Storefront Theaters Strike Back

Chance Theater and Monkey Wrench Collective Take Different Paths to New Spaces

You couldn’t find two local theater entities as different in philosophy and aesthetics than the Chance Theater and the Monkey Wrench Collective. But as divergent as the companies’ respective histories and tastes may be, each takes monumental steps this weekend.

The Chance opens Jesus Hates Me, a comedy produced twice at its Anaheim Hills-based theater, at a space owned by South Coast Repertory, the first time since its earliest days that the esteemed SCR has collaborated on a show with a local theater.

Meanwhile, Monkey Wrench, a theatrical collective spawned from the corpse of the Rude Guerrilla Theatre Co., debuts its new space in the alcohol-saturated heart of downtown Fullerton, with pool (no water), a work by one of Great Britain’s most explosively talented playwrights, Mark Ravenhill.

Jesus Hates Me: The edgy side of the spectrum
Doug Catiller
Jesus Hates Me: The edgy side of the spectrum

The award-winning and critically championed Chance has positioned itself as the county’s most successful storefront since SCR by staging consistently polished work. From acclaimed productions of Hair and Stephen Sondheim musicals to excellent productions of serious dramatists such as Anton Chekhov and David Lindsay-Abaire, the Chance’s theatrical tastes tend toward the tried and tested.

There is little polite or polished about the Monkey Wrench, which artistic director Dave Barton (a longtime contributor to OC Weekly) calls a distillation of his former Rude Guerrilla. The Santa Ana troupe was definitely the black sheep of Orange County theater, reveling in edgy, experimental drama and rarely performed classics and cultivating strong relationships with noted writers such as Ravenhill and horror master Clive Barker—until its demise in March 2009.

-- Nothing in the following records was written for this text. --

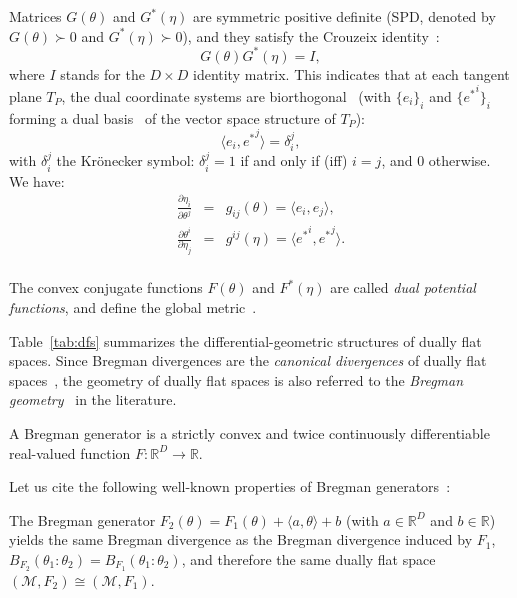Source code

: \documentclass[graybox]{svmult}
\def\inner#1#2{{\langle #1,#2\rangle}}
\def\bbR{\mathbb{R}}
\def\calM{\mathcal{M}}
\begin{document}
Matrices $G(\theta)$ and $G^*(\eta)$ are symmetric positive definite (SPD, denoted by $G(\theta)\succ 0$ and $G^*(\eta)\succ 0$), and 
 they satisfy the Crouzeix identity~\cite{Crouzeix-1977}: 
\begin{equation}
G(\theta)   G^*(\eta) = I,
\end{equation}
where $I$ stands for the $D\times D$ identity matrix.
This indicates that at each tangent plane $T_P$, the dual coordinate systems are biorthogonal~\cite{refduality-2015} (with $\{e_i\}_i$ and
 $\{{e^*}^i\}_i$ forming a dual basis~\cite{tensor-2011} of the vector space structure of $T_P$):
	\begin{equation}
	\inner{e_i}{{e^*}^j}=\delta_i^j,
	\end{equation}
 with $\delta_i^j$ the Kr\"onecker symbol: $\delta_i^j=1$ if and only if (iff) $i=j$, and $0$ otherwise.
We have:
	\begin{eqnarray}
	\frac{\partial \eta_i}{\partial\theta^j}&=&g_{ij}(\theta)=\inner{e_i}{e_j},\\
\frac{\partial \theta^i}{\partial\eta_j}&=&g^{ij}(\eta)=\inner{{e^*}^i}{{e^*}^j}.\\
\end{eqnarray}

	The convex conjugate functions $F(\theta)$ and $F^*(\eta)$ are called {\em dual potential functions}, and define the global metric~\cite{HIG-2007}.
	
	
Table~\ref{tab:dfs} summarizes the differential-geometric structures of dually flat spaces.
Since Bregman divergences are the {\em canonical divergences} of dually flat spaces~\cite{IG-2016}, the geometry of dually flat spaces is also  referred to the {\em Bregman geometry}~\cite{Dawid-2007} in the literature.

\begin{definition} \label{def:bg}
A Bregman generator is a strictly convex and twice continuously differentiable real-valued function $F:\bbR^D \rightarrow \bbR$.
\end{definition}

Let us cite the following well-known properties of Bregman generators~\cite{Bregman-2005}:

\begin{property} \label{prop:bdaffine}
The Bregman generator $F_2(\theta)=F_1(\theta)+\inner{a}{\theta}+b$ (with $a\in\bbR^D$ and $b\in\bbR$) yields the same Bregman divergence as the Bregman divergence induced by $F_1$, $B_{F_2}(\theta_1:\theta_2) =B_{F_1}(\theta_1:\theta_2) $, and therefore the same dually flat space $(\calM,F_2)\cong (\calM,F_1)$.
\end{property}
\end{document}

And their respective personalities also manifest in their respective venues. The Chance is rubbing shoulders with theatrical royalty, performing in a 99-seat professional theater a play that might have an offensive-sounding title (to some)—with its share of naughtiness and graphic language—but is actually a mostly well-heeled situational comedy.

Meanwhile, Monkey Wrench opens in a tiny storefront with the U.S. premiere of a provocative new drama by Ravenhill, whose past plays include the sex-and-violence-infused Some Explicit Polaroids and Shopping and Fucking.

Choosing a Ravenhill play as the first offering at the Monkey Wrench (the blood-drenched Jacobean drama The Revenger’s Tragedy opens soon after) makes sense for Barton and the four other members of the collective. Though the Monkey Wrench isn’t Rude Guerrilla part two, the new company will certainly follow the former entity’s radical stance onstage.

“This is a more distilled version of Rude Guerrilla,” Barton says of Monkey Wrench. “Our focus here, honestly, isn’t to make money, but to make art for art’s sake. As long as we can make the rent, aren’t shelling too much of our money into it, and can pay the actors and technicians a little bit, that’s all we care about. We’re going to be edgy, avant-garde and political. We’re not going to do fucking musicals or fucking Neil Simon.”

Of course, Barton realizes his new theater will meet the same fate as the old one if it doesn’t make any money. But even if Monkey Wrench finds its non-mainstream fare doesn’t click in the new space, at least it will expire doing its own thing.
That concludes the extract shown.